Each line below from the one containing "## How to contribute" through the one containing "### Fix errors" should be output exactly as it stands, and no other line should appear.

-- Opening Marker --

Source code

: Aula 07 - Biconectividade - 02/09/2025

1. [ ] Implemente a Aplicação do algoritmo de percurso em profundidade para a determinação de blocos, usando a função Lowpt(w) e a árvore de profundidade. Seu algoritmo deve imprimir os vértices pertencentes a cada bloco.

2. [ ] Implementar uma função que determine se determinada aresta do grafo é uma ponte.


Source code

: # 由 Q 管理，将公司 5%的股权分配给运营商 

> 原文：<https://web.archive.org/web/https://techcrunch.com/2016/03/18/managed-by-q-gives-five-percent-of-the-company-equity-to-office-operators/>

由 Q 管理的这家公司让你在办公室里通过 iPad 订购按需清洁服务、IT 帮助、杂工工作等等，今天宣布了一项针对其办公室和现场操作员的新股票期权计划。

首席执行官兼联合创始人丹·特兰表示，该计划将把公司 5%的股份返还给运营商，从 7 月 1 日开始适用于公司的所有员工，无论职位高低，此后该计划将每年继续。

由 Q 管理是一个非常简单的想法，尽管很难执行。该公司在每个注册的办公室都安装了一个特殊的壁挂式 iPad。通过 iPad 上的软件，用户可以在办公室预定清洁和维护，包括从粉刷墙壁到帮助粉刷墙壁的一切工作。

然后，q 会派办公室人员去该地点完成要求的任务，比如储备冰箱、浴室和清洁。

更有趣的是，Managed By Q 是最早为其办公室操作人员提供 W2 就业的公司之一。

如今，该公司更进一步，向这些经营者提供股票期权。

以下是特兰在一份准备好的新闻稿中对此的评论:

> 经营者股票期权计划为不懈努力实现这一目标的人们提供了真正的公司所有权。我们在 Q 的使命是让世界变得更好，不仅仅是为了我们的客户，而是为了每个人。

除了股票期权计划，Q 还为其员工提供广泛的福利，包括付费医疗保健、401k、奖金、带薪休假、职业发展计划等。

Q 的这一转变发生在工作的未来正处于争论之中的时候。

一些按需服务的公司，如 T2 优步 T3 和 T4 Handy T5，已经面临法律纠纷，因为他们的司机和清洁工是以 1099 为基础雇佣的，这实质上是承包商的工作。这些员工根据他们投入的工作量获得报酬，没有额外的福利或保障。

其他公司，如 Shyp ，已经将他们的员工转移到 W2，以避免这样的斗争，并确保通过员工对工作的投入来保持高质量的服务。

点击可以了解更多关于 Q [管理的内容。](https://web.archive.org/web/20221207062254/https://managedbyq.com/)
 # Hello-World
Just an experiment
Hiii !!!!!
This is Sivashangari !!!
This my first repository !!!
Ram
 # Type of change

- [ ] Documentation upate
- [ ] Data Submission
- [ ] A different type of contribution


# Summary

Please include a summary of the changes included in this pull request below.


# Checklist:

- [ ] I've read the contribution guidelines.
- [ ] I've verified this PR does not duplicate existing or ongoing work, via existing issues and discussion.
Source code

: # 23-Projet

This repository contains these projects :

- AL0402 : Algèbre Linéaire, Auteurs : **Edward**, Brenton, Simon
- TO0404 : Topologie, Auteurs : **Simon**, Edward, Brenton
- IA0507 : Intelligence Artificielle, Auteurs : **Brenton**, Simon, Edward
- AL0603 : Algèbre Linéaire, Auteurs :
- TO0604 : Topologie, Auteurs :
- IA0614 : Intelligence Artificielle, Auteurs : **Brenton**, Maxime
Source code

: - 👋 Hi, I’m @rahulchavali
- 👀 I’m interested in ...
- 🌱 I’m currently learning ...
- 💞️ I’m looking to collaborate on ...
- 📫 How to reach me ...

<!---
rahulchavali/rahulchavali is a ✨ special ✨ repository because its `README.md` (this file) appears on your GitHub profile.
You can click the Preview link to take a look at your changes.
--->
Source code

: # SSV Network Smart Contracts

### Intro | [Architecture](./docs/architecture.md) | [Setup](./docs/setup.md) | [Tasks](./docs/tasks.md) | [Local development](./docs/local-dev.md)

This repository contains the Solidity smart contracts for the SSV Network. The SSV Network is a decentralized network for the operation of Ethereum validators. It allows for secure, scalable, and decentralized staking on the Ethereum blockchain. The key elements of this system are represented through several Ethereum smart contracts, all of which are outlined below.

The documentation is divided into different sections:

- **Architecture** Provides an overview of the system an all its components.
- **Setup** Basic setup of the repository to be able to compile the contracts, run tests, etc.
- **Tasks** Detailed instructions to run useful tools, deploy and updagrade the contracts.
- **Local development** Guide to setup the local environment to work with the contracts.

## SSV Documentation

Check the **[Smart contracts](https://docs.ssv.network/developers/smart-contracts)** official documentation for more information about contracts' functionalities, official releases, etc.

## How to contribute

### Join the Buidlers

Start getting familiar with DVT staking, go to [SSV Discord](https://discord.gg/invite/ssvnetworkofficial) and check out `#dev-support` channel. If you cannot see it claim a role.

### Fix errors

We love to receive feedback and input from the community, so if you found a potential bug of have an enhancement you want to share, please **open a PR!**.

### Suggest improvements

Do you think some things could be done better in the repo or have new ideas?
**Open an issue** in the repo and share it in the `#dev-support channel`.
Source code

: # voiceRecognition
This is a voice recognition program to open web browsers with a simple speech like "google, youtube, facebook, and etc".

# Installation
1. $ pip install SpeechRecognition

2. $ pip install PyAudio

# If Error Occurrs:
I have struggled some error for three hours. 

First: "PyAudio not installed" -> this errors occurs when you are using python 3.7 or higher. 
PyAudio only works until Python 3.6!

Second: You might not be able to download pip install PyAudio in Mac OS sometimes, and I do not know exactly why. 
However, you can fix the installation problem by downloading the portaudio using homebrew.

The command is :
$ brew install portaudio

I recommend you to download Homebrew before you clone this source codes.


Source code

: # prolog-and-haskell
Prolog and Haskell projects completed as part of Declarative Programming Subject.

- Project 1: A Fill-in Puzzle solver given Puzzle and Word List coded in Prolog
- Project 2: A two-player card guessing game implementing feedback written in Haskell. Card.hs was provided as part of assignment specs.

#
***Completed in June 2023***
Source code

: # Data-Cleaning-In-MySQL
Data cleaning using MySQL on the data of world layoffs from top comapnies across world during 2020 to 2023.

-- Closing Marker --

**ANSWER TO THE PROBLEM:**
## How to contribute

### Join the Buidlers

Start getting familiar with DVT staking, go to [SSV Discord](https://discord.gg/invite/ssvnetworkofficial) and check out `#dev-support` channel. If you cannot see it claim a role.

### Fix errors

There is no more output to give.